Anywhere the string "Protestant" shows up in the listing below, copy the line it is in.

▶ [Information provided]
▬▬▬▬▬▬▬▬▬▬

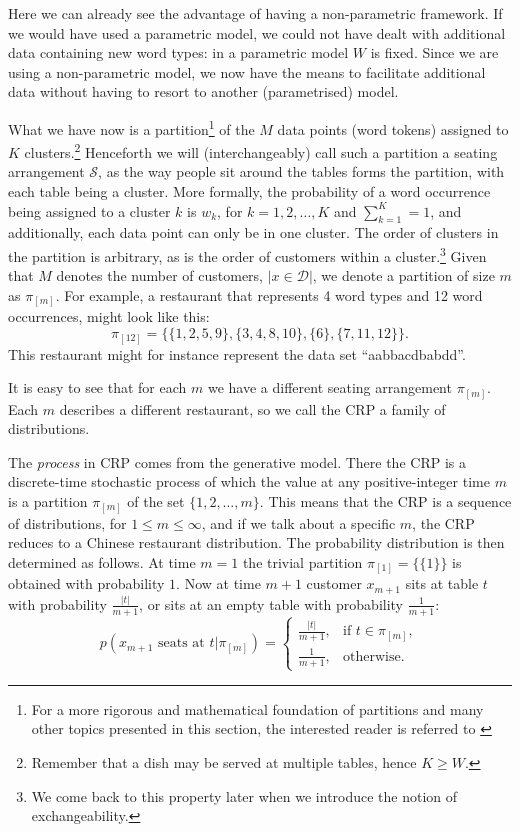 Here we can already see the advantage of having a non-parametric framework. If we would have used a parametric model, we could not have dealt with additional data containing new word types: in a parametric model $W$ is fixed. Since we are using a non-parametric model, we now have the means to facilitate additional data without having to resort to another (parametrised) model.

What we have now is a partition\footnote{For a more rigorous and mathematical foundation of partitions and many other topics presented in this section, the interested reader is referred to \cite{Pitman2006Combinatorial}} of the $M$ data points (word tokens) assigned to $K$ clusters.\footnote{Remember that a dish may be served at multiple tables, hence $K\geq W$.} Henceforth we will (interchangeably) call such a partition a seating arrangement $\mathcal{S}$, as the way people sit around the tables forms the partition, with each table being a cluster. More formally, the probability of a word occurrence being assigned to a cluster $k$ is $w_k$, for $k = 1, 2, \ldots, K$ and $\sum_{k=1}^K = 1$, and additionally, each data point can only be in one cluster. The order of clusters in the partition is arbitrary, as is the order of customers within a cluster.\footnote{We come back to this property later when we introduce the notion of exchangeability.} Given that $M$ denotes the number of customers, $|x\in\mathcal{D}|$, we denote a partition of size $m$ as $\pi_{[m]}$. %
%
%
For example, a restaurant that represents 4 word types and 12 word occurrences, might look like this: 
\begin{equation}\label{eq:partitionexample}
	\pi_{[12]} = \{\{1,2,5,9\},\{3,4,8,10\},\{6\},\{7,11,12\}\}.
\end{equation}
This restaurant might for instance represent the data set ``aabbacdbabdd''. 

It is easy to see that for each $m$ we have a different seating arrangement $\pi_{[m]}$. Each $m$ describes a different restaurant, so we call the CRP a family of distributions.

The \emph{process}\/ in CRP comes from the generative model. There the CRP is a discrete-time stochastic process of which the value at any positive-integer time $m$ is a partition $\pi_{[m]}$ of the set $\{1,2,\ldots,m\}$. This means that the CRP is a sequence of distributions, for $1\leq m \leq\infty$, and if we talk about a specific $m$, the CRP reduces to a Chinese restaurant distribution. The probability distribution is then determined as follows. At time $m=1$ the trivial partition $\pi_{[1]}=\{\{1\}\}$ is obtained with probability $1$. 
Now at time $m+1$ customer $x_{m+1}$ sits at table $t$ with probability $\frac{|t|}{m+1}$, or sits at an empty table with probability $\frac{1}{m+1}$: 
\begin{equation}\label{eq:crp-table}
	p(x_{m+1}\text{ seats at }t|\pi_{[m]}) = 
    \begin{cases}
    	\frac{|t|}{m+1}, & \text{if }t\in\pi_{[m]},\\
    	\frac{1}{m+1}, & \text{otherwise}.
  	\end{cases}
\end{equation}

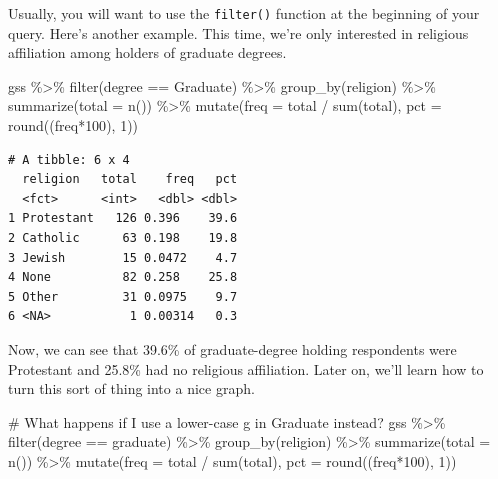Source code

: \documentclass[
  letterpaper,
]{book}
\newenvironment{Shaded}{\begin{snugshade}}{\end{snugshade}}
\newcommand{\AttributeTok}[1]{\textcolor[rgb]{0.40,0.45,0.13}{#1}}
\newcommand{\CommentTok}[1]{\textcolor[rgb]{0.37,0.37,0.37}{#1}}
\newcommand{\DecValTok}[1]{\textcolor[rgb]{0.68,0.00,0.00}{#1}}
\newcommand{\FunctionTok}[1]{\textcolor[rgb]{0.28,0.35,0.67}{#1}}
\newcommand{\NormalTok}[1]{\textcolor[rgb]{0.00,0.23,0.31}{#1}}
\newcommand{\SpecialCharTok}[1]{\textcolor[rgb]{0.37,0.37,0.37}{#1}}
\newcommand{\StringTok}[1]{\textcolor[rgb]{0.13,0.47,0.30}{#1}}
\begin{document}
Usually, you will want to use the \texttt{filter()} function at the
beginning of your query. Here's another example. This time, we're only
interested in religious affiliation among holders of graduate degrees.

\begin{Shaded}
\begin{Highlighting}[]
\NormalTok{gss }\SpecialCharTok{\%\textgreater{}\%}
  \FunctionTok{filter}\NormalTok{(degree }\SpecialCharTok{==} \StringTok{\textquotesingle{}Graduate\textquotesingle{}}\NormalTok{) }\SpecialCharTok{\%\textgreater{}\%}
  \FunctionTok{group\_by}\NormalTok{(religion) }\SpecialCharTok{\%\textgreater{}\%}
  \FunctionTok{summarize}\NormalTok{(}\AttributeTok{total =} \FunctionTok{n}\NormalTok{()) }\SpecialCharTok{\%\textgreater{}\%}
  \FunctionTok{mutate}\NormalTok{(}\AttributeTok{freq =}\NormalTok{ total }\SpecialCharTok{/} \FunctionTok{sum}\NormalTok{(total),}
         \AttributeTok{pct =} \FunctionTok{round}\NormalTok{((freq}\SpecialCharTok{*}\DecValTok{100}\NormalTok{), }\DecValTok{1}\NormalTok{))}
\end{Highlighting}
\end{Shaded}

\begin{verbatim}
# A tibble: 6 x 4
  religion   total    freq   pct
  <fct>      <int>   <dbl> <dbl>
1 Protestant   126 0.396    39.6
2 Catholic      63 0.198    19.8
3 Jewish        15 0.0472    4.7
4 None          82 0.258    25.8
5 Other         31 0.0975    9.7
6 <NA>           1 0.00314   0.3
\end{verbatim}

Now, we can see that 39.6\% of graduate-degree holding respondents were
Protestant and 25.8\% had no religious affiliation. Later on, we'll
learn how to turn this sort of thing into a nice graph.

\begin{Shaded}
\begin{Highlighting}[]
\CommentTok{\# What happens if I use a lower{-}case \textquotesingle{}g\textquotesingle{} in \textquotesingle{}Graduate\textquotesingle{} instead?}
\NormalTok{gss }\SpecialCharTok{\%\textgreater{}\%}
  \FunctionTok{filter}\NormalTok{(degree }\SpecialCharTok{==} \StringTok{\textquotesingle{}graduate\textquotesingle{}}\NormalTok{) }\SpecialCharTok{\%\textgreater{}\%}
  \FunctionTok{group\_by}\NormalTok{(religion) }\SpecialCharTok{\%\textgreater{}\%}
  \FunctionTok{summarize}\NormalTok{(}\AttributeTok{total =} \FunctionTok{n}\NormalTok{()) }\SpecialCharTok{\%\textgreater{}\%}
  \FunctionTok{mutate}\NormalTok{(}\AttributeTok{freq =}\NormalTok{ total }\SpecialCharTok{/} \FunctionTok{sum}\NormalTok{(total),}
         \AttributeTok{pct =} \FunctionTok{round}\NormalTok{((freq}\SpecialCharTok{*}\DecValTok{100}\NormalTok{), }\DecValTok{1}\NormalTok{))}
\end{Highlighting}
\end{Shaded}
\end{document}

▬▬▬▬▬▬▬▬▬▬

▶ [Expected answer]
1 Protestant   126 0.396    39.6
Protestant and 25.8\% had no religious affiliation. Later on, we'll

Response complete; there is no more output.